Hybrid-interface finite element for laminated composite and sandwich beams

• Published in: Finite elements in analysis and design Vol. 43; no. 13; pp. 1023 - 1036
• Main Authors: Bambole, A.N., Desai, Y.M.
• Format: Journal Article
• Language: English
• Published: Amsterdam Elsevier B.V 01.09.2007; Elsevier
• Subjects: Computational techniques; Exact sciences and technology; Finite-element and galerkin methods; Fundamental areas of phenomenology (including applications); Hybrid-interface element; Laminated composite beams; Mathematical methods in physics; Mixed formulation; Physics; Sandwich beams; Solid mechanics; Static elasticity (thermoelasticity...); Structural and continuum mechanics; Laminated composite beams; Sandwich beams; Hybrid-interface element; Mixed formulation; Potential energy; Stratified material; Motion estimation; Sandwich structure; Displacement(deformation); Thick plate; Modeling; Composite material; Finite element method; Energy principle; Minimum principle; Hybrid finite element; Minimum energy; Hybrid model
• ISSN: 0168-874X; 1872-6925
• DOI: 10.1016/j.finel.2007.06.013

A novel, 9-node, two-dimensional hybrid-interface finite element has been presented to analyze laminated composite beams based on the principle of minimum potential energy.

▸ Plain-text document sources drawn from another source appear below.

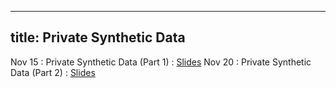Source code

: 
---
title: Private Synthetic Data
---

Nov 15
: Private Synthetic Data (Part 1)
  : [Slides](https://drive.google.com/file/d/1EPtv52IdWFwGDTJjdohVbr549dnkGplK/view?usp=sharing)
Nov 20
: Private Synthetic Data (Part 2)
  : [Slides](https://drive.google.com/file/d/1EPtv52IdWFwGDTJjdohVbr549dnkGplK/view?usp=sharing)

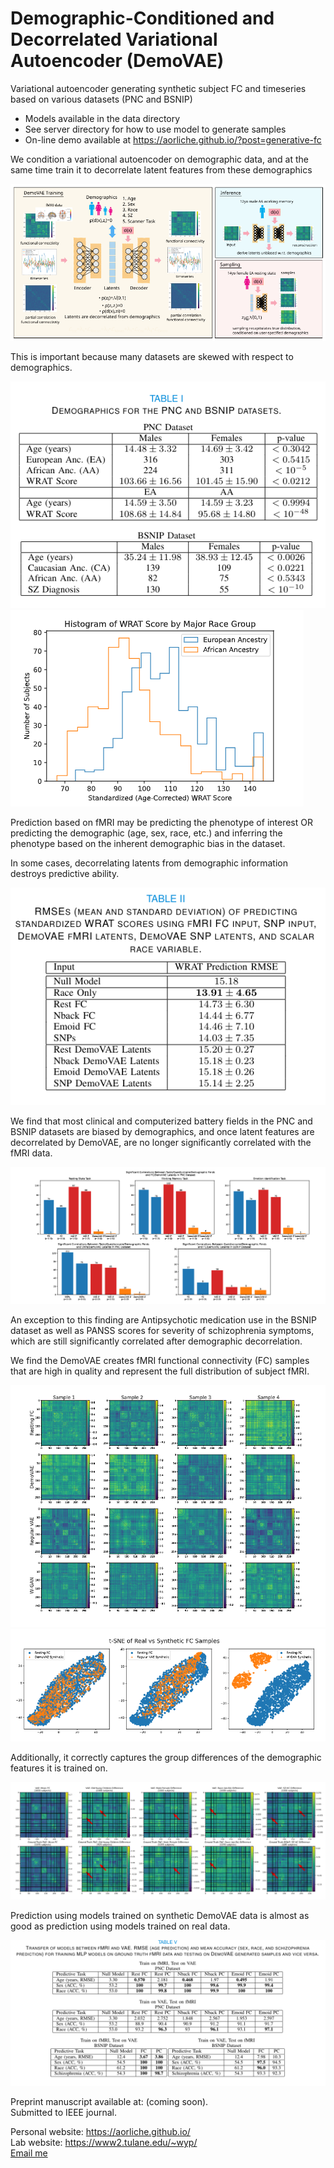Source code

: # Demographic-Conditioned and Decorrelated Variational Autoencoder (DemoVAE)
Variational autoencoder generating synthetic subject FC and timeseries based on various datasets (PNC and BSNIP)

- Models available in the data directory
- See server directory for how to use model to generate samples
- On-line demo available at <a href='https://aorliche.github.io/'>https://aorliche.github.io/?post=generative-fc</a>

We condition a variational autoencoder on demographic data, and at the same time train it to decorrelate latent
features from these demographics

<img src='https://github.com/aorliche/demo-vae/blob/3643570b74438692338e278cfcd541e69d20fb2c/image/Overview.png'>

This is important because many datasets are skewed with respect to demographics.

<img src='https://github.com/aorliche/demo-vae/blob/3643570b74438692338e278cfcd541e69d20fb2c/image/Demographics.png'>
<img src='https://github.com/aorliche/demo-vae/blob/3643570b74438692338e278cfcd541e69d20fb2c/image/WRAT.png'>

Prediction based on fMRI may be predicting the phenotype of interest OR predicting the demographic (age, sex, race, etc.) 
and inferring the phenotype based on the inherent demographic bias in the dataset.

In some cases, decorrelating latents from demographic information destroys predictive ability.

<img src='https://github.com/aorliche/demo-vae/blob/3643570b74438692338e278cfcd541e69d20fb2c/image/WRAT_Predict.png'>

We find that most clinical and computerized battery fields in the PNC and BSNIP datasets are biased by demographics,
and once latent features are decorrelated by DemoVAE, are no longer significantly correlated with the fMRI data.

<img src='https://github.com/aorliche/demo-vae/blob/3643570b74438692338e278cfcd541e69d20fb2c/image/Correlations.png'>

An exception to this finding are Antipsychotic medication use in the BSNIP dataset as well as PANSS scores for severity
of schizophrenia symptoms, which are still significantly correlated after demographic decorrelation.

We find the DemoVAE creates fMRI functional connectivity (FC) samples that are high in quality and represent the full distribution of subject fMRI.

<img src='https://github.com/aorliche/demo-vae/blob/3643570b74438692338e278cfcd541e69d20fb2c/image/Samples.png'><br>
<img src='https://github.com/aorliche/demo-vae/blob/3643570b74438692338e278cfcd541e69d20fb2c/image/tSNE.png'>

Additionally, it correctly captures the group differences of the demographic features it is trained on.

<img src='https://github.com/aorliche/demo-vae/blob/3643570b74438692338e278cfcd541e69d20fb2c/image/GroupDiff.png'>

Prediction using models trained on synthetic DemoVAE data is almost as good as prediction using models trained on real data.

<img src='https://github.com/aorliche/demo-vae/blob/3643570b74438692338e278cfcd541e69d20fb2c/image/Prediction.png'>

Preprint manuscript available at: (coming soon).<br>
Submitted to IEEE journal.

Personal website: <a href='https://aorliche.github.io/'>https://aorliche.github.io/</a><br>
Lab website: <a href='https://www2.tulane.edu/~wyp/'>https://www2.tulane.edu/~wyp/</a><br>
<a href='mailto:aorlichenko@tulane.edu'>Email me</a>
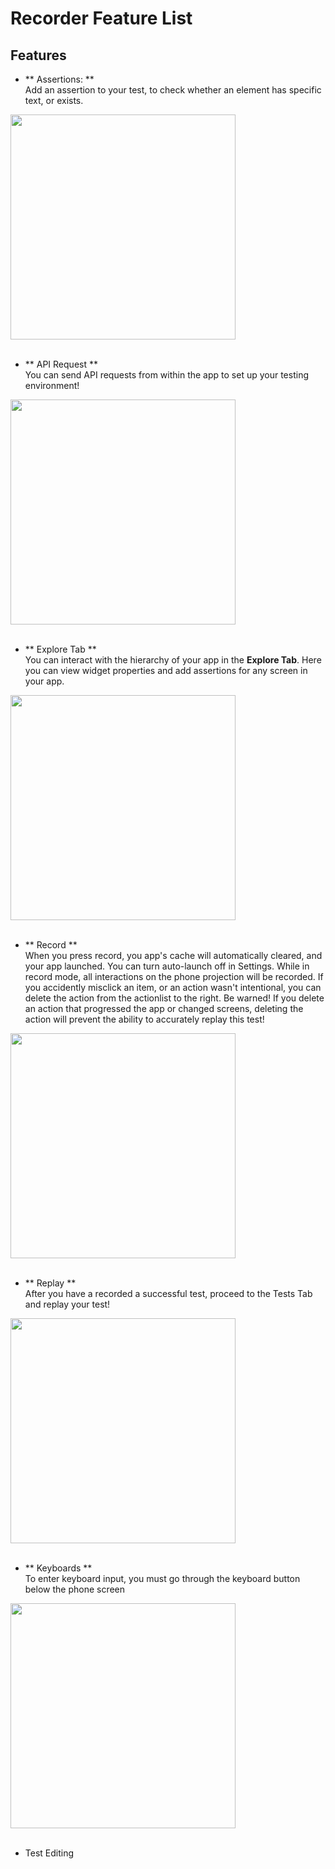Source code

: # Recorder Feature List

## Features
- ** Assertions: ** 
<br>Add an assertion to your test, to check whether an element has specific text, or exists.</br>
<img src="../android/assertion.gif" height="360px" />
<br></br>

- ** API Request ** 
<br>You can send API requests from within the app to set up your testing environment!</br>
<img src="../android/api_request.gif" height="360px" />
<br></br>

- ** Explore Tab **
<br>You can interact with the hierarchy of your app in the **Explore Tab**. Here you can view widget properties and add assertions for any screen in your app.</br>
<img src="../android/explore.gif" height="360px" />
<br></br>

- ** Record **
<br>When you press record, you app's cache will automatically cleared, and your app launched. You can turn auto-launch off in Settings. While in record mode, all interactions on the phone projection will be recorded. If you accidently misclick an item, or an action wasn't intentional, you can delete the action from the actionlist to the right. Be warned! If you delete an action that progressed the app or changed screens, deleting the action will prevent the ability to accurately replay this test! </br>
<img src="../android/record.gif" height="360px" />
<br></br>

- ** Replay **
<br>After you have a recorded a successful test, proceed to the Tests Tab and replay your test! </br>
<img src="../android/replay.gif" height="360px" />
<br></br>

- ** Keyboards **
<br>To enter keyboard input, you must go through the keyboard button below the phone screen</br>
<img src="../android/keyboard.gif" height="360px" />
<br></br>


- Test Editing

Fundamental elasticity relationship between the components of stress, strain and displacement fields are maintained throughout the elastic continuum as the transverse stress components have been invoked as nodal degrees of freedom (DOF). Continuity of the transverse stresses at lamina interface is maintained, as the transverse stress components are treated as DOF along-with displacement DOF at interface nodes. Each lamina is modeled using hybrid-interface elements at the top and bottom lamina interfaces and conventional displacement-based 9-node elements sandwiched between these interface elements. Results obtained from the present model have been found to be in excellent agreement with the elasticity solutions for thin and thick laminated composite as well as sandwich beams. Present formulation can be used effectively to combine hybrid-interface elements having transverse stress and displacement components as nodal DOF with conventional 9-node displacement elements for realistic estimate of the transverse stresses.